Records supplied: Begin
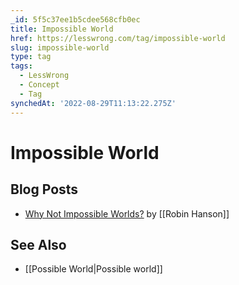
 ```yaml
---
_id: 5f5c37ee1b5cdee568cfb0ec
title: Impossible World
href: https://lesswrong.com/tag/impossible-world
slug: impossible-world
type: tag
tags:
  - LessWrong
  - Concept
  - Tag
synchedAt: '2022-08-29T11:13:22.275Z'
---
```


# Impossible World

## Blog Posts

- [Why Not Impossible Worlds?](http://www.overcomingbias.com/2006/12/why_not_impossi.html) by [[Robin Hanson]]

## See Also

- [[Possible World|Possible world]]
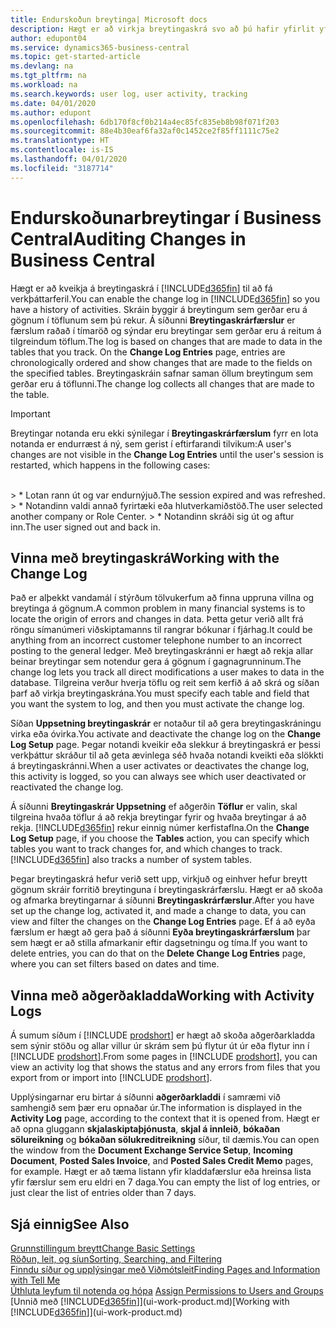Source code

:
 ```yaml
---
title: Endurskoðun breytinga| Microsoft docs
description: Hægt er að virkja breytingaskrá svo að þú hafir yfirlit yfir allar breytingar sem gerðar hafa verið á gögnum í röktum töflum. Þú getur einnig rakið aðgerðir með tilteknum gerðum aðgerðakladda.
author: edupont04
ms.service: dynamics365-business-central
ms.topic: get-started-article
ms.devlang: na
ms.tgt_pltfrm: na
ms.workload: na
ms.search.keywords: user log, user activity, tracking
ms.date: 04/01/2020
ms.author: edupont
ms.openlocfilehash: 6db170f8cf0b214a4ec85fc835eb8b98f071f203
ms.sourcegitcommit: 88e4b30eaf6fa32af0c1452ce2f85ff1111c75e2
ms.translationtype: HT
ms.contentlocale: is-IS
ms.lasthandoff: 04/01/2020
ms.locfileid: "3187714"
---
```

# <a name="auditing-changes-in-business-central"></a><span data-ttu-id="fca74-104">Endurskoðunarbreytingar í Business Central</span><span class="sxs-lookup"><span data-stu-id="fca74-104">Auditing Changes in Business Central</span></span>

<span data-ttu-id="fca74-105">Hægt er að kveikja á breytingaskrá í [!INCLUDE[d365fin](includes/d365fin_md.md)] til að fá verkþáttarferil.</span><span class="sxs-lookup"><span data-stu-id="fca74-105">You can enable the change log in [!INCLUDE[d365fin](includes/d365fin_md.md)] so you have a history of activities.</span></span> <span data-ttu-id="fca74-106">Skráin byggir á breytingum sem gerðar eru á gögnum í töflunum sem þú rekur. Á síðunni **Breytingaskrárfærslur** er færslum raðað í tímaröð og sýndar eru breytingar sem gerðar eru á reitum á tilgreindum töflum.</span><span class="sxs-lookup"><span data-stu-id="fca74-106">The log is based on changes that are made to data in the tables that you track. On the **Change Log Entries** page, entries are chronologically ordered and show changes that are made to the fields on the specified tables.</span></span> <span data-ttu-id="fca74-107">Breytingaskráin safnar saman öllum breytingum sem gerðar eru á töflunni.</span><span class="sxs-lookup"><span data-stu-id="fca74-107">The change log collects all changes that are made to the table.</span></span>

> [!Important]
> <span data-ttu-id="fca74-108">Breytingar notanda eru ekki sýnilegar í **Breytingaskrárfærslum** fyrr en lota notanda er endurræst á ný, sem gerist í eftirfarandi tilvikum:</span><span class="sxs-lookup"><span data-stu-id="fca74-108">A user's changes are not visible in the **Change Log Entries** until the user's session is restarted, which happens in the following cases:</span></span>
<br />
> * <span data-ttu-id="fca74-109">Lotan rann út og var endurnýjuð.</span><span class="sxs-lookup"><span data-stu-id="fca74-109">The session expired and was refreshed.</span></span>
> * <span data-ttu-id="fca74-110">Notandinn valdi annað fyrirtæki eða hlutverkamiðstöð.</span><span class="sxs-lookup"><span data-stu-id="fca74-110">The user selected another company or Role Center.</span></span>
> * <span data-ttu-id="fca74-111">Notandinn skráði sig út og aftur inn.</span><span class="sxs-lookup"><span data-stu-id="fca74-111">The user signed out and back in.</span></span>

## <a name="working-with-the-change-log"></a><span data-ttu-id="fca74-112">Vinna með breytingaskrá</span><span class="sxs-lookup"><span data-stu-id="fca74-112">Working with the Change Log</span></span>

<span data-ttu-id="fca74-113">Það er alþekkt vandamál í stýrðum tölvukerfum að finna uppruna villna og breytinga á gögnum.</span><span class="sxs-lookup"><span data-stu-id="fca74-113">A common problem in many financial systems is to locate the origin of errors and changes in data.</span></span> <span data-ttu-id="fca74-114">Þetta getur verið allt frá röngu símanúmeri viðskiptamanns til rangrar bókunar í fjárhag.</span><span class="sxs-lookup"><span data-stu-id="fca74-114">It could be anything from an incorrect customer telephone number to an incorrect posting to the general ledger.</span></span> <span data-ttu-id="fca74-115">Með breytingaskránni er hægt að rekja allar beinar breytingar sem notendur gera á gögnum í gagnagrunninum.</span><span class="sxs-lookup"><span data-stu-id="fca74-115">The change log lets you track all direct modifications a user makes to data in the database.</span></span> <span data-ttu-id="fca74-116">Tilgreina verður hverja töflu og reit sem kerfið á að skrá og síðan þarf að virkja breytingaskrána.</span><span class="sxs-lookup"><span data-stu-id="fca74-116">You must specify each table and field that you want the system to log, and then you must activate the change log.</span></span>  

<span data-ttu-id="fca74-117">Síðan **Uppsetning breytingaskrár** er notaður til að gera breytingaskráningu virka eða óvirka.</span><span class="sxs-lookup"><span data-stu-id="fca74-117">You activate and deactivate the change log on the **Change Log Setup** page.</span></span> <span data-ttu-id="fca74-118">Þegar notandi kveikir eða slekkur á breytingaskrá er þessi verkþáttur skráður til að geta ævinlega séð hvaða notandi kveikti eða slökkti á breytingaskránni.</span><span class="sxs-lookup"><span data-stu-id="fca74-118">When a user activates or deactivates the change log, this activity is logged, so you can always see which user deactivated or reactivated the change log.</span></span>

<span data-ttu-id="fca74-119">Á síðunni **Breytingaskrár Uppsetning** ef aðgerðin **Töflur** er valin, skal tilgreina hvaða töflur á að rekja breytingar fyrir og hvaða breytingar á að rekja. [!INCLUDE[d365fin](includes/d365fin_md.md)] rekur einnig númer kerfistaflna.</span><span class="sxs-lookup"><span data-stu-id="fca74-119">On the **Change Log Setup** page, if you choose the **Tables** action, you can specify which tables you want to track changes for, and which changes to track. [!INCLUDE[d365fin](includes/d365fin_md.md)] also tracks a number of system tables.</span></span>

<span data-ttu-id="fca74-120">Þegar breytingaskrá hefur verið sett upp, virkjuð og einhver hefur breytt gögnum skráir forritið breytinguna í breytingaskrárfærslu. Hægt er að skoða og afmarka breytingarnar á síðunni **Breytingaskrárfærslur**.</span><span class="sxs-lookup"><span data-stu-id="fca74-120">After you have set up the change log, activated it, and made a change to data, you can view and filter the changes on the **Change Log Entries** page.</span></span> <span data-ttu-id="fca74-121">Ef á að eyða færslum er hægt að gera það á síðunni **Eyða breytingaskrárfærslum** þar sem hægt er að stilla afmarkanir eftir dagsetningu og tíma.</span><span class="sxs-lookup"><span data-stu-id="fca74-121">If you want to delete entries, you can do that on the **Delete Change Log Entries** page, where you can set filters based on dates and time.</span></span>  

## <a name="working-with-activity-logs"></a><span data-ttu-id="fca74-122">Vinna með aðgerðakladda</span><span class="sxs-lookup"><span data-stu-id="fca74-122">Working with Activity Logs</span></span>

<span data-ttu-id="fca74-123">Á sumum síðum í [!INCLUDE [prodshort](includes/prodshort.md)] er hægt að skoða aðgerðarkladda sem sýnir stöðu og allar villur úr skrám sem þú flytur út úr eða flytur inn í [!INCLUDE [prodshort](includes/prodshort.md)].</span><span class="sxs-lookup"><span data-stu-id="fca74-123">From some pages in [!INCLUDE [prodshort](includes/prodshort.md)], you can view an activity log that shows the status and any errors from files that you export from or import into [!INCLUDE [prodshort](includes/prodshort.md)].</span></span>  

<span data-ttu-id="fca74-124">Upplýsingarnar eru birtar á síðunni **aðgerðarkladdi** í samræmi við samhengið sem þær eru opnaðar úr.</span><span class="sxs-lookup"><span data-stu-id="fca74-124">The information is displayed in the **Activity Log** page, according to the context that it is opened from.</span></span> <span data-ttu-id="fca74-125">Hægt er að opna gluggann **skjalaskiptaþjónusta**, **skjal á innleið**, **bókaðan sölureikning** og **bókaðan sölukreditreikning** síður, til dæmis.</span><span class="sxs-lookup"><span data-stu-id="fca74-125">You can open the window from the **Document Exchange Service Setup**, **Incoming Document**, **Posted Sales Invoice**, and **Posted Sales Credit Memo** pages, for example.</span></span> <span data-ttu-id="fca74-126">Hægt er að tæma listann yfir kladdafærslur eða hreinsa lista yfir færslur sem eru eldri en 7 daga.</span><span class="sxs-lookup"><span data-stu-id="fca74-126">You can empty the list of log entries, or just clear the list of entries older than 7 days.</span></span>  

## <a name="see-also"></a><span data-ttu-id="fca74-127">Sjá einnig</span><span class="sxs-lookup"><span data-stu-id="fca74-127">See Also</span></span>
[<span data-ttu-id="fca74-128">Grunnstillingum breytt</span><span class="sxs-lookup"><span data-stu-id="fca74-128">Change Basic Settings</span></span>](ui-change-basic-settings.md)  
[<span data-ttu-id="fca74-129">Röðun, leit, og síun</span><span class="sxs-lookup"><span data-stu-id="fca74-129">Sorting, Searching, and Filtering</span></span>](ui-enter-criteria-filters.md)  
[<span data-ttu-id="fca74-130">Finndu síður og upplýsingar með Viðmótsleit</span><span class="sxs-lookup"><span data-stu-id="fca74-130">Finding Pages and Information with Tell Me</span></span>](ui-search.md)  
<span data-ttu-id="fca74-131">[Úthluta leyfum til notenda og hópa](ui-define-granular-permissions.md)  </span><span class="sxs-lookup"><span data-stu-id="fca74-131">[Assign Permissions to Users and Groups](ui-define-granular-permissions.md)  </span></span>  
<span data-ttu-id="fca74-132">[Unnið með [!INCLUDE[d365fin](includes/d365fin_md.md)]](ui-work-product.md)</span><span class="sxs-lookup"><span data-stu-id="fca74-132">[Working with [!INCLUDE[d365fin](includes/d365fin_md.md)]](ui-work-product.md)</span></span>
Records supplied: End
■ **Your goal**: Each line in the records that carries "business" must be copied out.

■ **Answer to the problem**:
ms.service: dynamics365-business-central
# <a name="auditing-changes-in-business-central"></a><span data-ttu-id="fca74-104">Endurskoðunarbreytingar í Business Central</span><span class="sxs-lookup"><span data-stu-id="fca74-104">Auditing Changes in Business Central</span></span>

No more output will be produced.